Arrested offenders by age 

In 2020, out of the 7,632,470 crimes documented that year, 5,721,190 of them were committed by someone who was at least 25 years of age.  4,225,140 of them being committed by men and 1,496,050 being committed by women. It isn't some random spike seen with adults either. The number of crimes being committed by each age group increases with every year.

Influences on crime 
In 2020, 75% of all the crimes listed were committed by adults ages 25+, while only 16% were committed by juveniles 17 and younger. In 2019, 94% of crimes were committed by adults. The data shows a gradual increase in crimes as individuals age. With only a fraction of crimes being committed by someone who is under 18, this demonstrates how over time children will begin to commit more crimes due to conditioning from their environment and the influence of other adults. Children being exposed to violence at a young age is a learned behavior that ends increasing their chances of committing violent acts when they're older by as much as 40%.

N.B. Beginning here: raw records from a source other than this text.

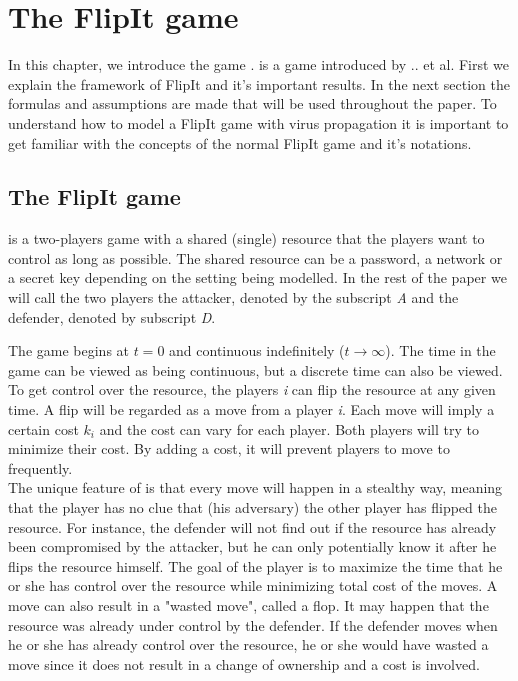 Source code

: \chapter{The FlipIt game}
\label{cha:2}


In this chapter, we introduce the game  \cite{FlipIt}.  is a game introduced by .. et al. First we explain the framework of FlipIt and it's important results. In the next section the formulas and assumptions are made that will be used throughout the paper. To understand how to model a FlipIt game with virus propagation it is important to get familiar with the concepts of the normal FlipIt game and it's notations.   

\section{The FlipIt game}
 is a two-players game with a shared (single) resource that the players want to control as long as possible. The shared resource can be a password, a network or a secret key depending on the setting being modelled. In the rest of the paper we will call the two players the attacker, denoted by the subscript \textit{A} and the defender, denoted by subscript \textit{D}. 

The game begins at $t=0$ and continuous indefinitely ($t \rightarrow \infty $). The time in the game can be viewed as being continuous, but a discrete time can also be viewed. To get control over the resource, the players \textit{i} can flip the resource at any given time. A flip will be regarded as a move from a player \textit{i}. Each move will imply a certain cost $k_{i}$ and the cost can vary for each player. Both players will try to minimize their cost. By adding a cost, it will prevent players to move to frequently. \\

The unique feature of  is that every move will happen in a stealthy way, meaning that the player has no clue that (his adversary) the other player has flipped the resource. For instance, the defender will not find out if the resource has already been compromised by the attacker, but he can only potentially know it after he flips the resource himself. The goal of the player is to maximize the time that he or she has control over the resource while minimizing total cost of the moves. A move can also result in a "wasted move", called a flop. It may happen that the resource was already under control by the defender. If the defender moves when he or she has already control over the resource, he or she would have wasted a move since it does not result in a change of ownership and a cost is involved. \\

Offender patterns and behavior 

Research suggests that being socially isolated along with parents not setting boundaries while not teaching their kids about the risk and consequences of certain actions can cause them to commit violent acts as they get older. A lot of the times, these types of situations are most common in highly populated cities like Stockton and Oakland, causing the cycle to repeat.

Crime type and severity 
People are more likely to fear and be less sympathetic toward offenders with a violent criminal history. Violent criminal history includes any offense, of the severity of a violent felony, such as rape, homicide, aggravated assault, and robbery. People associate these criminals with a negative connotation especially in comparison to those with a non-violent, non-sexual, criminal history, offenses with a misdemeanor severity level.

Crime victimology

In 2011, surveys indicated more than 5.8 million violent victimizations and 17.1 million property victimizations took place in the United States; according to the Bureau of Justice Statistics, each property victimization corresponded to one household, while violent victimizations is the number of victims of a violent crime.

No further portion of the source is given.